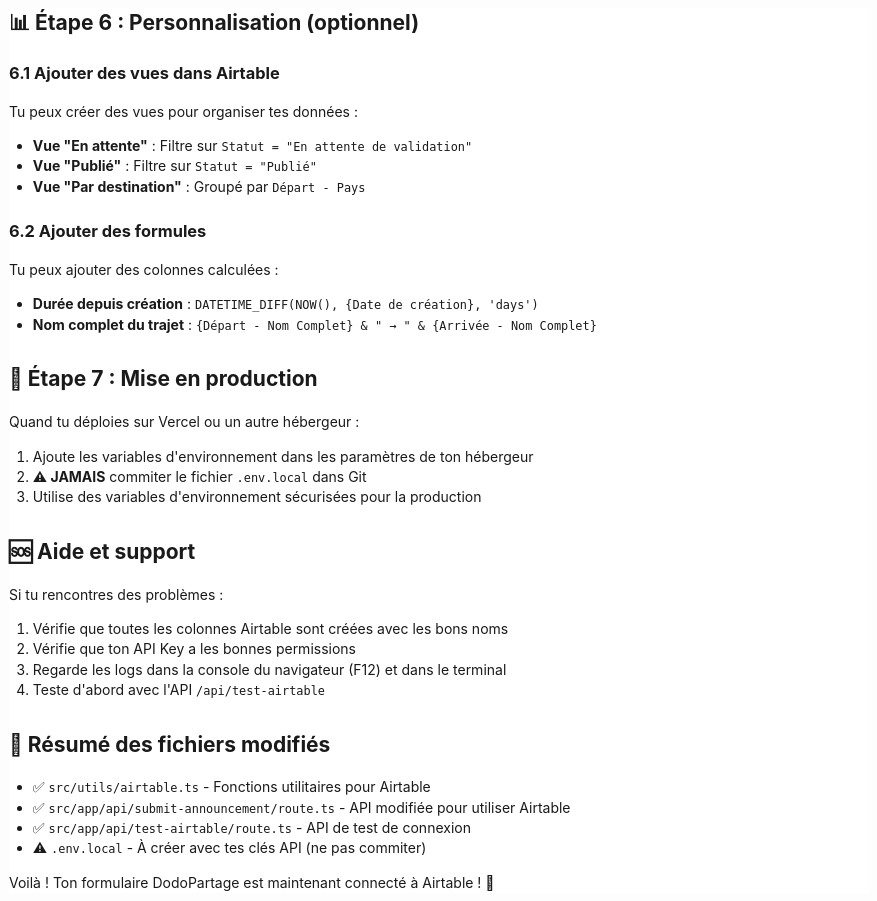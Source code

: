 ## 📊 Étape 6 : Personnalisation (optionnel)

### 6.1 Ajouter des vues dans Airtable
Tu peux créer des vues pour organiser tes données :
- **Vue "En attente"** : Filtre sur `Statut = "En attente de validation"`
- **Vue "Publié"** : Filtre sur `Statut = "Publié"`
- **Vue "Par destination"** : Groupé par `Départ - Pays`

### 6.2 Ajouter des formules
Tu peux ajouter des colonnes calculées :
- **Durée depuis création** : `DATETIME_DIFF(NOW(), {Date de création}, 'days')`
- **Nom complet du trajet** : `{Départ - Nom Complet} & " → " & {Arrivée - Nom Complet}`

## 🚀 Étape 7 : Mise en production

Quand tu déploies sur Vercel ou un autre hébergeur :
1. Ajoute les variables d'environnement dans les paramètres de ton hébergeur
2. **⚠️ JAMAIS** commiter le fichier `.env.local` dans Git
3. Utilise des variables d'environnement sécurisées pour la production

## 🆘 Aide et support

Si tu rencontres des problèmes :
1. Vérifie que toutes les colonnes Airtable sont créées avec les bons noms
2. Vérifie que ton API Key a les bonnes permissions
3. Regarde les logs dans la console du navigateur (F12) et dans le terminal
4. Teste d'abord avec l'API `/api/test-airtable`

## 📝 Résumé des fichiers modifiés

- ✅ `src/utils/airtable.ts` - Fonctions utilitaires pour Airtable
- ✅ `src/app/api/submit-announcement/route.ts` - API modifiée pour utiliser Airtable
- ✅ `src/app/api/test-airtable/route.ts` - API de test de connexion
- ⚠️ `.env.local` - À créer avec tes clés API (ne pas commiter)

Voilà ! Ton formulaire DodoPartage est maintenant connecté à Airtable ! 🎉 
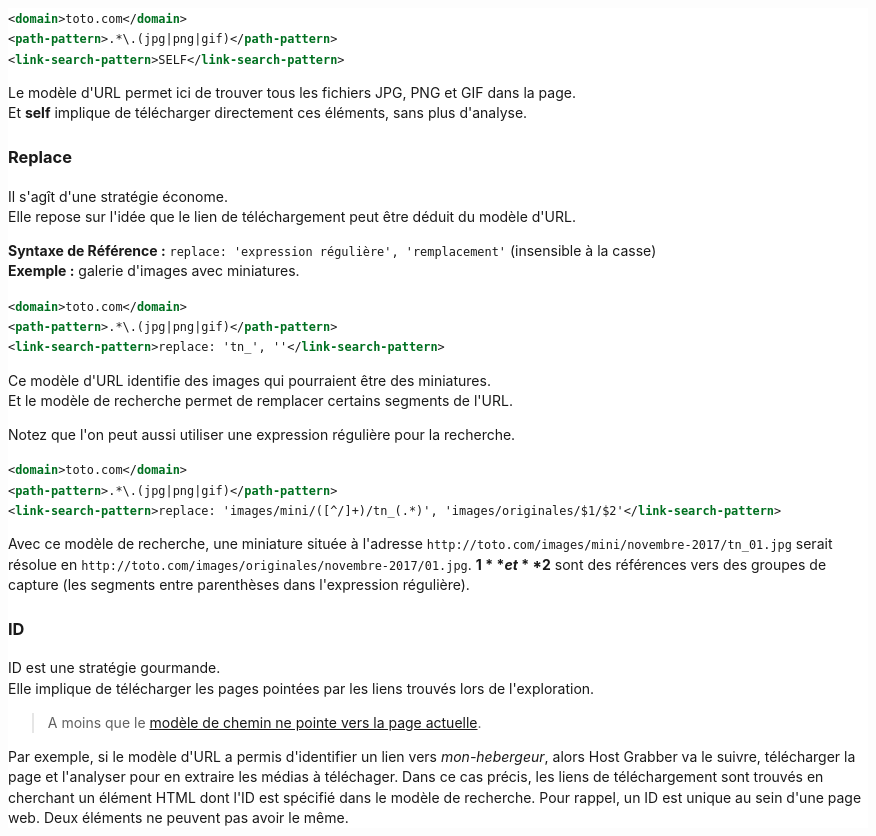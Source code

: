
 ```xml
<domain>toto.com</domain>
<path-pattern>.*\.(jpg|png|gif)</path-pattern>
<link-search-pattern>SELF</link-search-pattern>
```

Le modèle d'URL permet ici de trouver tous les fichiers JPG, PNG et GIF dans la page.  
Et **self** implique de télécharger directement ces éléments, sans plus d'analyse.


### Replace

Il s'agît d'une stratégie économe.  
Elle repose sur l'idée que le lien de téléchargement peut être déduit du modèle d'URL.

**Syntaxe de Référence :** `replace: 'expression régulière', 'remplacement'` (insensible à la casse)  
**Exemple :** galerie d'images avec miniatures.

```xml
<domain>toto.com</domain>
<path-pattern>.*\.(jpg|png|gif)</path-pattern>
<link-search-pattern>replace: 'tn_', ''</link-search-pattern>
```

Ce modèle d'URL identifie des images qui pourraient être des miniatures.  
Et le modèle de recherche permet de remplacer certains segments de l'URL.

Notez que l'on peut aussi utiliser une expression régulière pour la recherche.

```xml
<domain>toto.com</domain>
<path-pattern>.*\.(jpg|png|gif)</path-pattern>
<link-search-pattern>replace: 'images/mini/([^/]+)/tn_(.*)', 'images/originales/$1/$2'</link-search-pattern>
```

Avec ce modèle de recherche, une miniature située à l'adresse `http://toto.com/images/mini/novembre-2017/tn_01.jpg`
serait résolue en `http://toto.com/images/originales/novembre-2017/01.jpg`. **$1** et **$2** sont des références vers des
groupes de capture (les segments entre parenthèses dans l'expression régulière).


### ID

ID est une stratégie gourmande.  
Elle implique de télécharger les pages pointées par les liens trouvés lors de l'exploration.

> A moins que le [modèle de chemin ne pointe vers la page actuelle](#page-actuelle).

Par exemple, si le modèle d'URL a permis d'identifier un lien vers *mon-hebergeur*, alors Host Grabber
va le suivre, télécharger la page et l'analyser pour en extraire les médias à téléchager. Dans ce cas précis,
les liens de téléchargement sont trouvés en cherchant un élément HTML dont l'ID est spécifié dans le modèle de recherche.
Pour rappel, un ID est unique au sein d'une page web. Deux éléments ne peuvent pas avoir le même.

━━━━━━━━━━━━━━━━━━━━

* **Problem to work on**:
Pull every line with the string "éléments" from the data above.

* **Solution below**:
Et **self** implique de télécharger directement ces éléments, sans plus d'analyse.
Pour rappel, un ID est unique au sein d'une page web. Deux éléments ne peuvent pas avoir le même.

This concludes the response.